§ **HOW TO COMPLETE THIS TASK**: Once the line with "## Features" is found in the data, output it and each following line exactly, up to and including the line with "- **Patient Records**: Storing", and nothing before or after.

§ **Collected data entries**:
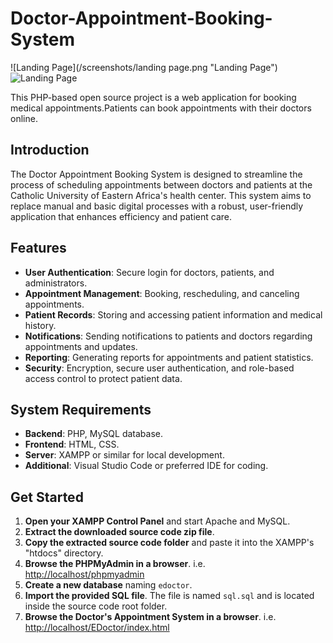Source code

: # Doctor-Appointment-Booking-System
![Landing Page](/screenshots/landing page.png "Landing Page")
![Landing Page](landing_page.png)

This PHP-based open source project is a web application for booking medical appointments.Patients can book appointments with their doctors online.

## Introduction

The Doctor Appointment Booking System is designed to streamline the process of scheduling appointments between doctors and patients at the Catholic University of Eastern Africa's health center. This system aims to replace manual and basic digital processes with a robust, user-friendly application that enhances efficiency and patient care.

## Features

- **User Authentication**: Secure login for doctors, patients, and administrators.
- **Appointment Management**: Booking, rescheduling, and canceling appointments.
- **Patient Records**: Storing and accessing patient information and medical history.
- **Notifications**: Sending notifications to patients and doctors regarding appointments and updates.
- **Reporting**: Generating reports for appointments and patient statistics.
- **Security**: Encryption, secure user authentication, and role-based access control to protect patient data.

## System Requirements

- **Backend**: PHP, MySQL database.
- **Frontend**: HTML, CSS.
- **Server**: XAMPP or similar for local development.
- **Additional**: Visual Studio Code or preferred IDE for coding.

## Get Started

1. **Open your XAMPP Control Panel** and start Apache and MySQL.
2. **Extract the downloaded source code zip file**.
3. **Copy the extracted source code folder** and paste it into the XAMPP's "htdocs" directory.
4. **Browse the PHPMyAdmin in a browser**. i.e. [http://localhost/phpmyadmin](http://localhost/phpmyadmin)
5. **Create a new database** naming `edoctor`.
6. **Import the provided SQL file**. The file is named `sql.sql` and is located inside the source code root folder.
7. **Browse the Doctor's Appointment System in a browser**. i.e. [http://localhost/EDoctor/index.html](http://localhost/EDoctor/index.html)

§ **RESPONSE**:
## Features

- **User Authentication**: Secure login for doctors, patients, and administrators.
- **Appointment Management**: Booking, rescheduling, and canceling appointments.
- **Patient Records**: Storing and accessing patient information and medical history.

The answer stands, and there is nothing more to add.